ABOUT THIS EXERCISE »
Each line of the records below that includes "https" adds one to the count; state the final count by itself.
((
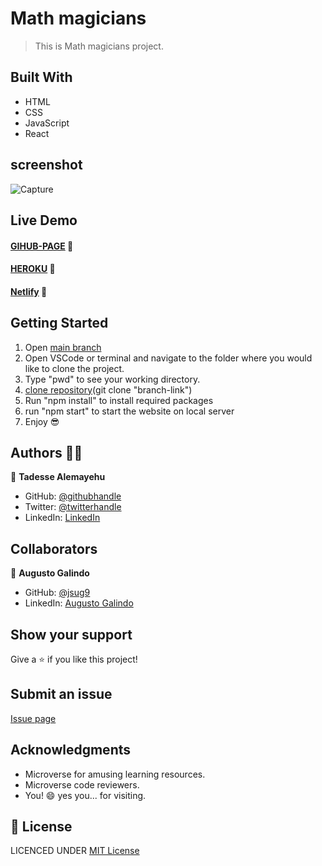# Math magicians

> This is Math magicians project.

## Built With

- HTML
- CSS
- JavaScript
- React

## screenshot

![Capture](https://user-images.githubusercontent.com/69077061/164534191-ecd8457f-c53c-4263-9b9b-a297d004b542.PNG)

## Live Demo

#### [GIHUB-PAGE](https://tadesse-alemayehu.github.io/Math-Magicians/) 🙂
#### [HEROKU](https://tadess-math-magician.herokuapp.com/) 🙂
#### [Netlify](https://tadesse-math-magician.netlify.app/) 🙂

## Getting Started

1. Open [main branch](https://github.com/Tadesse-Alemayehu/Math-Magicians)
2. Open VSCode or terminal and navigate to the folder where you would like to clone the project.
3. Type "pwd" to see your working directory.
4. [clone repository](https://github.com/Tadesse-Alemayehu/Math-Magicians)(git clone "branch-link")
5. Run "npm install" to install required packages
6. run "npm start" to start the website on local server
7. Enjoy 😎

## Authors 👱‍♂️

👤 **Tadesse Alemayehu**

- GitHub: [@githubhandle](https://github.com/Tadesse-Alemayehu)
- Twitter: [@twitterhandle](https://twitter.com/TadesseWebDev)
- LinkedIn: [LinkedIn](https://www.linkedin.com/in/tadesse-alemayehu-60141a221/)

## Collaborators

👤 **Augusto Galindo**

- GitHub: [@jsug9](https://github.com/jsug9)
- LinkedIn: [Augusto Galindo](https://www.linkedin.com/in/augustogalindo/)

## Show your support

Give a ⭐️ if you like this project!

## Submit an issue

[Issue page](https://github.com/Tadesse-Alemayehu/Math-Magicians/issues)

## Acknowledgments

- Microverse for amusing learning resources.
- Microverse code reviewers.
- You! 😄 yes you... for visiting.

## 📝 License

LICENCED UNDER [MIT License](LICENSE)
))
RESULT FOR THIS EXERCISE »
12